*What you should do*: Could you please reproduce the entries exactly, leaving out any pictures?

*Material provided*:

--- START ---

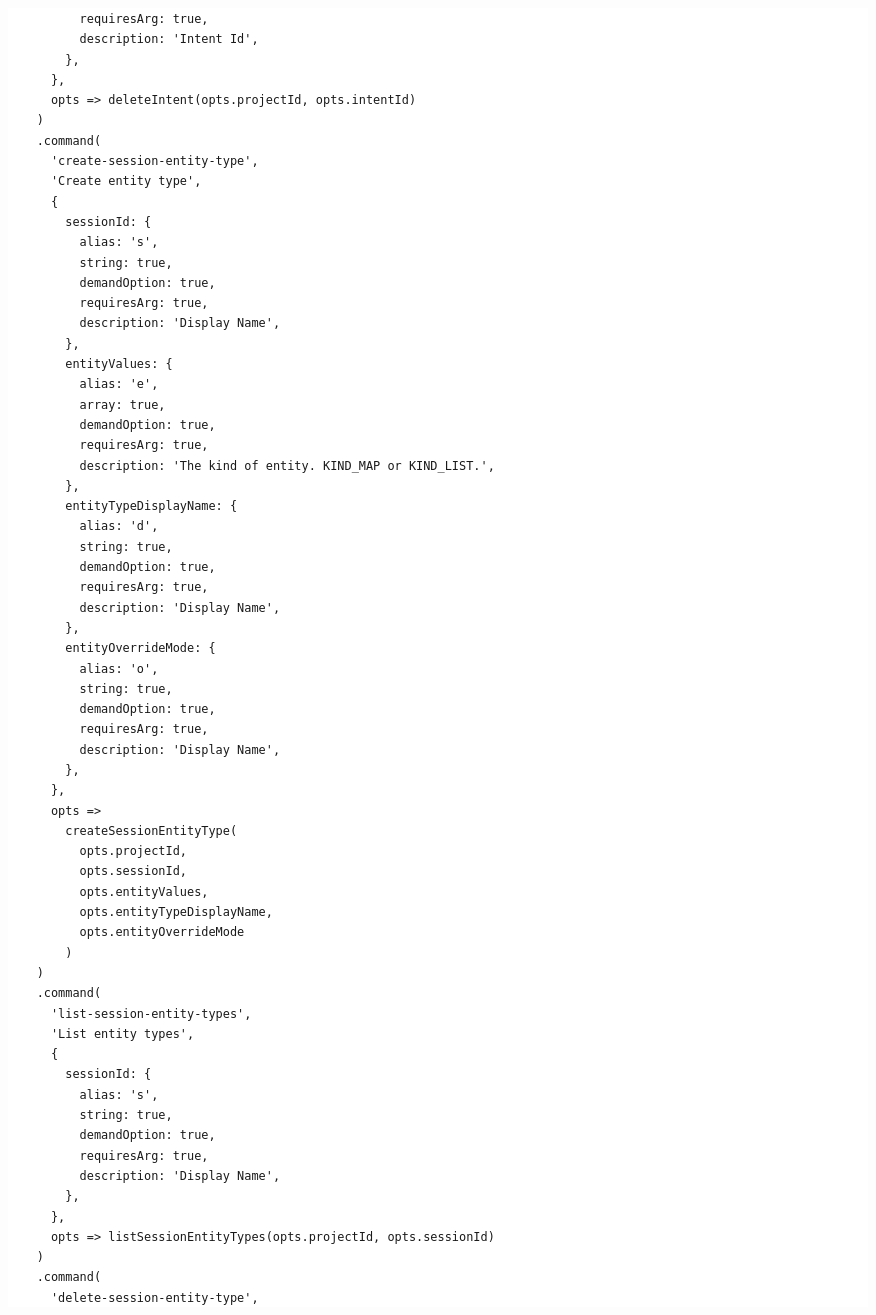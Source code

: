               requiresArg: true,
              description: 'Intent Id',
            },
          },
          opts => deleteIntent(opts.projectId, opts.intentId)
        )
        .command(
          'create-session-entity-type',
          'Create entity type',
          {
            sessionId: {
              alias: 's',
              string: true,
              demandOption: true,
              requiresArg: true,
              description: 'Display Name',
            },
            entityValues: {
              alias: 'e',
              array: true,
              demandOption: true,
              requiresArg: true,
              description: 'The kind of entity. KIND_MAP or KIND_LIST.',
            },
            entityTypeDisplayName: {
              alias: 'd',
              string: true,
              demandOption: true,
              requiresArg: true,
              description: 'Display Name',
            },
            entityOverrideMode: {
              alias: 'o',
              string: true,
              demandOption: true,
              requiresArg: true,
              description: 'Display Name',
            },
          },
          opts =>
            createSessionEntityType(
              opts.projectId,
              opts.sessionId,
              opts.entityValues,
              opts.entityTypeDisplayName,
              opts.entityOverrideMode
            )
        )
        .command(
          'list-session-entity-types',
          'List entity types',
          {
            sessionId: {
              alias: 's',
              string: true,
              demandOption: true,
              requiresArg: true,
              description: 'Display Name',
            },
          },
          opts => listSessionEntityTypes(opts.projectId, opts.sessionId)
        )
        .command(
          'delete-session-entity-type',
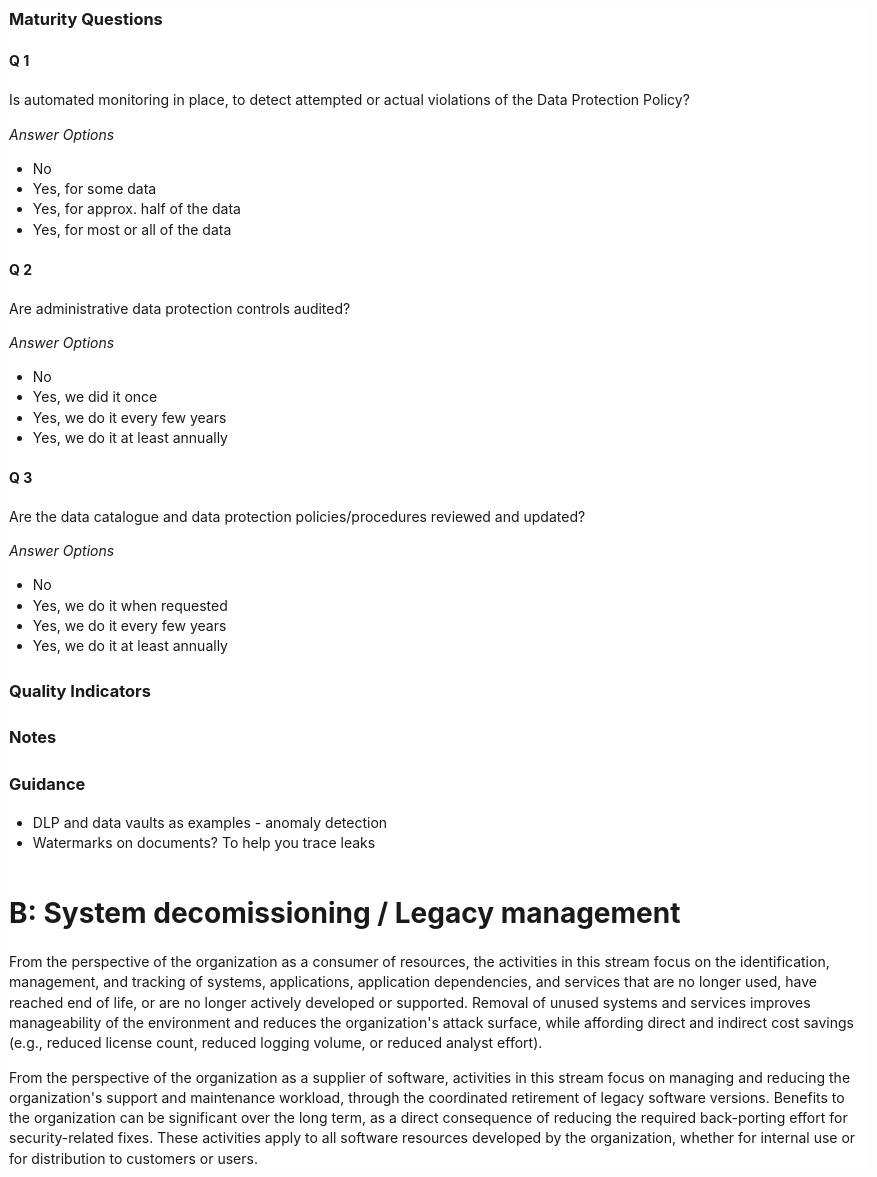### Maturity Questions
#### Q 1
Is automated monitoring in place, to detect attempted or actual violations of the Data Protection Policy?

*Answer Options*

- No
- Yes, for some data
- Yes, for approx. half of the data
- Yes, for most or all of the data

#### Q 2
Are administrative data protection controls audited?

*Answer Options*

- No
- Yes, we did it once
- Yes, we do it every few years
- Yes, we do it at least annually

#### Q 3
Are the data catalogue and data protection policies/procedures reviewed and updated?

*Answer Options*

- No
- Yes, we do it when requested
- Yes, we do it every few years
- Yes, we do it at least annually

### Quality Indicators

### Notes

### Guidance

- DLP and data vaults as examples - anomaly detection
- Watermarks on documents? To help you trace leaks


# B: System decomissioning / Legacy management

From the perspective of the organization as a consumer of resources, the activities in this stream focus on the identification, management, and tracking of systems, applications, application dependencies, and services that are no longer used, have reached end of life, or are no longer actively developed or supported. Removal of unused systems and services improves manageability of the environment and reduces the organization's attack surface, while affording direct and indirect cost savings (e.g., reduced license count, reduced logging volume, or reduced analyst effort).

From the perspective of the organization as a supplier of software, activities in this stream focus on managing and reducing the organization's support and maintenance workload, through the coordinated retirement of legacy software versions. Benefits to the organization can be significant over the long term, as a direct consequence of reducing the required back-porting effort for security-related fixes. These activities apply to all software resources developed by the organization, whether for internal use or for distribution to customers or users.

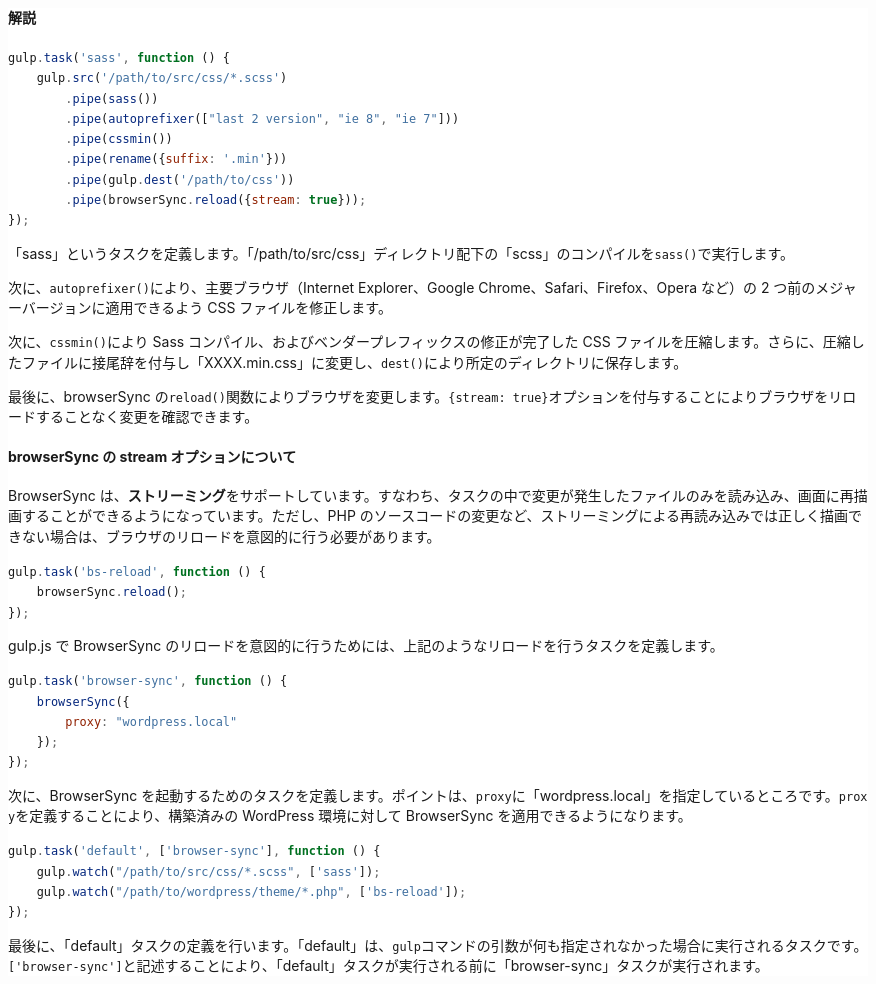 
#### 解説

```js
gulp.task('sass', function () {
    gulp.src('/path/to/src/css/*.scss')
        .pipe(sass())
        .pipe(autoprefixer(["last 2 version", "ie 8", "ie 7"]))
        .pipe(cssmin())
        .pipe(rename({suffix: '.min'}))
        .pipe(gulp.dest('/path/to/css'))
        .pipe(browserSync.reload({stream: true}));
});
```

「sass」というタスクを定義します。「/path/to/src/css」ディレクトリ配下の「scss」のコンパイルを`sass()`で実行します。

次に、`autoprefixer()`により、主要ブラウザ（Internet Explorer、Google Chrome、Safari、Firefox、Opera など）の 2 つ前のメジャーバージョンに適用できるよう CSS ファイルを修正します。

次に、`cssmin()`により Sass コンパイル、およびベンダープレフィックスの修正が完了した CSS ファイルを圧縮します。さらに、圧縮したファイルに接尾辞を付与し「XXXX.min.css」に変更し、`dest()`により所定のディレクトリに保存します。

最後に、browserSync の`reload()`関数によりブラウザを変更します。`{stream: true}`オプションを付与することによりブラウザをリロードすることなく変更を確認できます。

#### browserSync の stream オプションについて

BrowserSync は、**ストリーミング**をサポートしています。すなわち、タスクの中で変更が発生したファイルのみを読み込み、画面に再描画することができるようになっています。ただし、PHP のソースコードの変更など、ストリーミングによる再読み込みでは正しく描画できない場合は、ブラウザのリロードを意図的に行う必要があります。

```js
gulp.task('bs-reload', function () {
    browserSync.reload();
});
```

gulp.js で BrowserSync のリロードを意図的に行うためには、上記のようなリロードを行うタスクを定義します。

```js
gulp.task('browser-sync', function () {
    browserSync({
        proxy: "wordpress.local"
    });
});
```

次に、BrowserSync を起動するためのタスクを定義します。ポイントは、`proxy`に「wordpress.local」を指定しているところです。`proxy`を定義することにより、構築済みの WordPress 環境に対して BrowserSync を適用できるようになります。

```js
gulp.task('default', ['browser-sync'], function () {
    gulp.watch("/path/to/src/css/*.scss", ['sass']);
    gulp.watch("/path/to/wordpress/theme/*.php", ['bs-reload']);
});
```

最後に、「default」タスクの定義を行います。「default」は、`gulp`コマンドの引数が何も指定されなかった場合に実行されるタスクです。`['browser-sync']`と記述することにより、「default」タスクが実行される前に「browser-sync」タスクが実行されます。
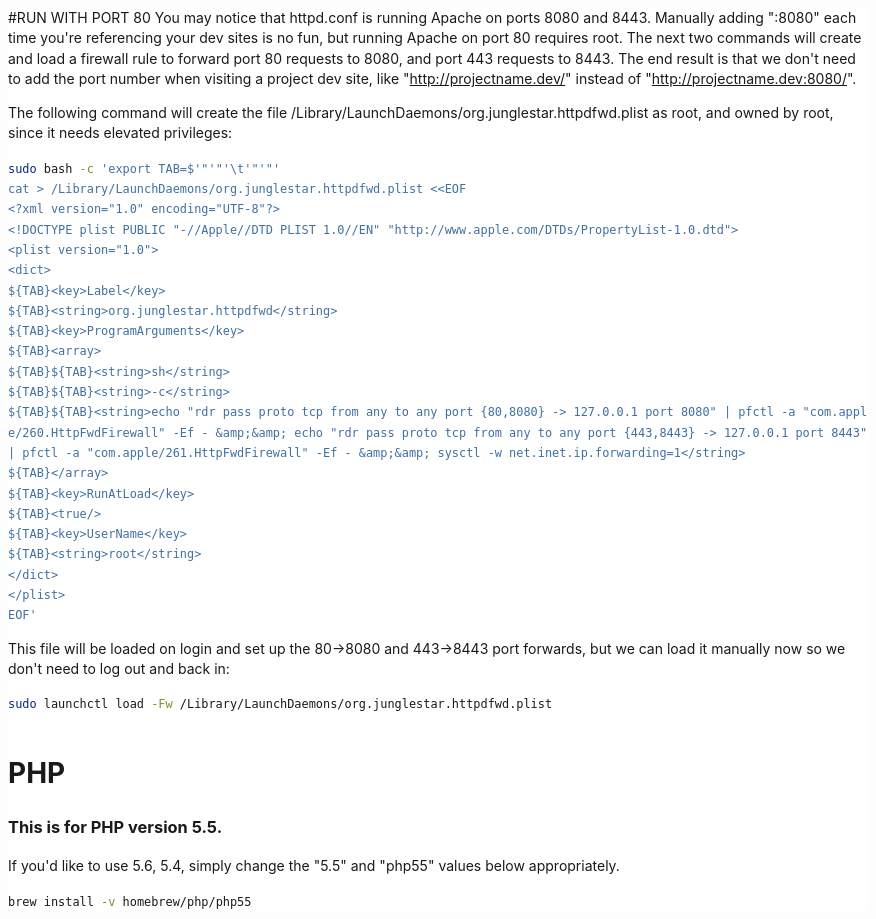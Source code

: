 #RUN WITH PORT 80
You may notice that httpd.conf is running Apache on ports 8080 and 8443. Manually adding ":8080" each time you're referencing your dev sites is no fun, but running Apache on port 80 requires root. The next two commands will create and load a firewall rule to forward port 80 requests to 8080, and port 443 requests to 8443. The end result is that we don't need to add the port number when visiting a project dev site, like "http://projectname.dev/" instead of "http://projectname.dev:8080/".

The following command will create the file /Library/LaunchDaemons/org.junglestar.httpdfwd.plist as root, and owned by root, since it needs elevated privileges:



```sh
sudo bash -c 'export TAB=$'"'"'\t'"'"'
cat > /Library/LaunchDaemons/org.junglestar.httpdfwd.plist <<EOF
<?xml version="1.0" encoding="UTF-8"?>
<!DOCTYPE plist PUBLIC "-//Apple//DTD PLIST 1.0//EN" "http://www.apple.com/DTDs/PropertyList-1.0.dtd">
<plist version="1.0">
<dict>
${TAB}<key>Label</key>
${TAB}<string>org.junglestar.httpdfwd</string>
${TAB}<key>ProgramArguments</key>
${TAB}<array>
${TAB}${TAB}<string>sh</string>
${TAB}${TAB}<string>-c</string>
${TAB}${TAB}<string>echo "rdr pass proto tcp from any to any port {80,8080} -> 127.0.0.1 port 8080" | pfctl -a "com.apple/260.HttpFwdFirewall" -Ef - &amp;&amp; echo "rdr pass proto tcp from any to any port {443,8443} -> 127.0.0.1 port 8443" | pfctl -a "com.apple/261.HttpFwdFirewall" -Ef - &amp;&amp; sysctl -w net.inet.ip.forwarding=1</string>
${TAB}</array>
${TAB}<key>RunAtLoad</key>
${TAB}<true/>
${TAB}<key>UserName</key>
${TAB}<string>root</string>
</dict>
</plist>
EOF'
```
This file will be loaded on login and set up the 80->8080 and 443->8443 port forwards, but we can load it manually now so we don't need to log out and back in:

```sh
sudo launchctl load -Fw /Library/LaunchDaemons/org.junglestar.httpdfwd.plist
```

# PHP

### This is for PHP version 5.5.
If you'd like to use 5.6, 5.4, simply change the "5.5" and "php55" values below appropriately.

```sh
brew install -v homebrew/php/php55
```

--- END ---

*Finished task*:
Source code

:               requiresArg: true,
              description: 'Intent Id',
            },
          },
          opts => deleteIntent(opts.projectId, opts.intentId)
        )
        .command(
          'create-session-entity-type',
          'Create entity type',
          {
            sessionId: {
              alias: 's',
              string: true,
              demandOption: true,
              requiresArg: true,
              description: 'Display Name',
            },
            entityValues: {
              alias: 'e',
              array: true,
              demandOption: true,
              requiresArg: true,
              description: 'The kind of entity. KIND_MAP or KIND_LIST.',
            },
            entityTypeDisplayName: {
              alias: 'd',
              string: true,
              demandOption: true,
              requiresArg: true,
              description: 'Display Name',
            },
            entityOverrideMode: {
              alias: 'o',
              string: true,
              demandOption: true,
              requiresArg: true,
              description: 'Display Name',
            },
          },
          opts =>
            createSessionEntityType(
              opts.projectId,
              opts.sessionId,
              opts.entityValues,
              opts.entityTypeDisplayName,
              opts.entityOverrideMode
            )
        )
        .command(
          'list-session-entity-types',
          'List entity types',
          {
            sessionId: {
              alias: 's',
              string: true,
              demandOption: true,
              requiresArg: true,
              description: 'Display Name',
            },
          },
          opts => listSessionEntityTypes(opts.projectId, opts.sessionId)
        )
        .command(
          'delete-session-entity-type',
### Maturity Questions
#### Q 1
Is automated monitoring in place, to detect attempted or actual violations of the Data Protection Policy?

*Answer Options*

- No
- Yes, for some data
- Yes, for approx. half of the data
- Yes, for most or all of the data

#### Q 2
Are administrative data protection controls audited?

*Answer Options*

- No
- Yes, we did it once
- Yes, we do it every few years
- Yes, we do it at least annually

#### Q 3
Are the data catalogue and data protection policies/procedures reviewed and updated?

*Answer Options*

- No
- Yes, we do it when requested
- Yes, we do it every few years
- Yes, we do it at least annually

### Quality Indicators

### Notes

### Guidance

- DLP and data vaults as examples - anomaly detection
- Watermarks on documents? To help you trace leaks


# B: System decomissioning / Legacy management

From the perspective of the organization as a consumer of resources, the activities in this stream focus on the identification, management, and tracking of systems, applications, application dependencies, and services that are no longer used, have reached end of life, or are no longer actively developed or supported. Removal of unused systems and services improves manageability of the environment and reduces the organization's attack surface, while affording direct and indirect cost savings (e.g., reduced license count, reduced logging volume, or reduced analyst effort).

From the perspective of the organization as a supplier of software, activities in this stream focus on managing and reducing the organization's support and maintenance workload, through the coordinated retirement of legacy software versions. Benefits to the organization can be significant over the long term, as a direct consequence of reducing the required back-porting effort for security-related fixes. These activities apply to all software resources developed by the organization, whether for internal use or for distribution to customers or users.

#### 解説

```js
gulp.task('sass', function () {
    gulp.src('/path/to/src/css/*.scss')
        .pipe(sass())
        .pipe(autoprefixer(["last 2 version", "ie 8", "ie 7"]))
        .pipe(cssmin())
        .pipe(rename({suffix: '.min'}))
        .pipe(gulp.dest('/path/to/css'))
        .pipe(browserSync.reload({stream: true}));
});
```

「sass」というタスクを定義します。「/path/to/src/css」ディレクトリ配下の「scss」のコンパイルを`sass()`で実行します。

次に、`autoprefixer()`により、主要ブラウザ（Internet Explorer、Google Chrome、Safari、Firefox、Opera など）の 2 つ前のメジャーバージョンに適用できるよう CSS ファイルを修正します。

次に、`cssmin()`により Sass コンパイル、およびベンダープレフィックスの修正が完了した CSS ファイルを圧縮します。さらに、圧縮したファイルに接尾辞を付与し「XXXX.min.css」に変更し、`dest()`により所定のディレクトリに保存します。

最後に、browserSync の`reload()`関数によりブラウザを変更します。`{stream: true}`オプションを付与することによりブラウザをリロードすることなく変更を確認できます。

#### browserSync の stream オプションについて

BrowserSync は、**ストリーミング**をサポートしています。すなわち、タスクの中で変更が発生したファイルのみを読み込み、画面に再描画することができるようになっています。ただし、PHP のソースコードの変更など、ストリーミングによる再読み込みでは正しく描画できない場合は、ブラウザのリロードを意図的に行う必要があります。

```js
gulp.task('bs-reload', function () {
    browserSync.reload();
});
```

gulp.js で BrowserSync のリロードを意図的に行うためには、上記のようなリロードを行うタスクを定義します。

```js
gulp.task('browser-sync', function () {
    browserSync({
        proxy: "wordpress.local"
    });
});
```

次に、BrowserSync を起動するためのタスクを定義します。ポイントは、`proxy`に「wordpress.local」を指定しているところです。`proxy`を定義することにより、構築済みの WordPress 環境に対して BrowserSync を適用できるようになります。

```js
gulp.task('default', ['browser-sync'], function () {
    gulp.watch("/path/to/src/css/*.scss", ['sass']);
    gulp.watch("/path/to/wordpress/theme/*.php", ['bs-reload']);
});
```

最後に、「default」タスクの定義を行います。「default」は、`gulp`コマンドの引数が何も指定されなかった場合に実行されるタスクです。`['browser-sync']`と記述することにより、「default」タスクが実行される前に「browser-sync」タスクが実行されます。
Source code

: #RUN WITH PORT 80
You may notice that httpd.conf is running Apache on ports 8080 and 8443. Manually adding ":8080" each time you're referencing your dev sites is no fun, but running Apache on port 80 requires root. The next two commands will create and load a firewall rule to forward port 80 requests to 8080, and port 443 requests to 8443. The end result is that we don't need to add the port number when visiting a project dev site, like "http://projectname.dev/" instead of "http://projectname.dev:8080/".

The following command will create the file /Library/LaunchDaemons/org.junglestar.httpdfwd.plist as root, and owned by root, since it needs elevated privileges:



```sh
sudo bash -c 'export TAB=$'"'"'\t'"'"'
cat > /Library/LaunchDaemons/org.junglestar.httpdfwd.plist <<EOF
<?xml version="1.0" encoding="UTF-8"?>
<!DOCTYPE plist PUBLIC "-//Apple//DTD PLIST 1.0//EN" "http://www.apple.com/DTDs/PropertyList-1.0.dtd">
<plist version="1.0">
<dict>
${TAB}<key>Label</key>
${TAB}<string>org.junglestar.httpdfwd</string>
${TAB}<key>ProgramArguments</key>
${TAB}<array>
${TAB}${TAB}<string>sh</string>
${TAB}${TAB}<string>-c</string>
${TAB}${TAB}<string>echo "rdr pass proto tcp from any to any port {80,8080} -> 127.0.0.1 port 8080" | pfctl -a "com.apple/260.HttpFwdFirewall" -Ef - &amp;&amp; echo "rdr pass proto tcp from any to any port {443,8443} -> 127.0.0.1 port 8443" | pfctl -a "com.apple/261.HttpFwdFirewall" -Ef - &amp;&amp; sysctl -w net.inet.ip.forwarding=1</string>
${TAB}</array>
${TAB}<key>RunAtLoad</key>
${TAB}<true/>
${TAB}<key>UserName</key>
${TAB}<string>root</string>
</dict>
</plist>
EOF'
```
This file will be loaded on login and set up the 80->8080 and 443->8443 port forwards, but we can load it manually now so we don't need to log out and back in:

```sh
sudo launchctl load -Fw /Library/LaunchDaemons/org.junglestar.httpdfwd.plist
```

# PHP

### This is for PHP version 5.5.
If you'd like to use 5.6, 5.4, simply change the "5.5" and "php55" values below appropriately.

```sh
brew install -v homebrew/php/php55
```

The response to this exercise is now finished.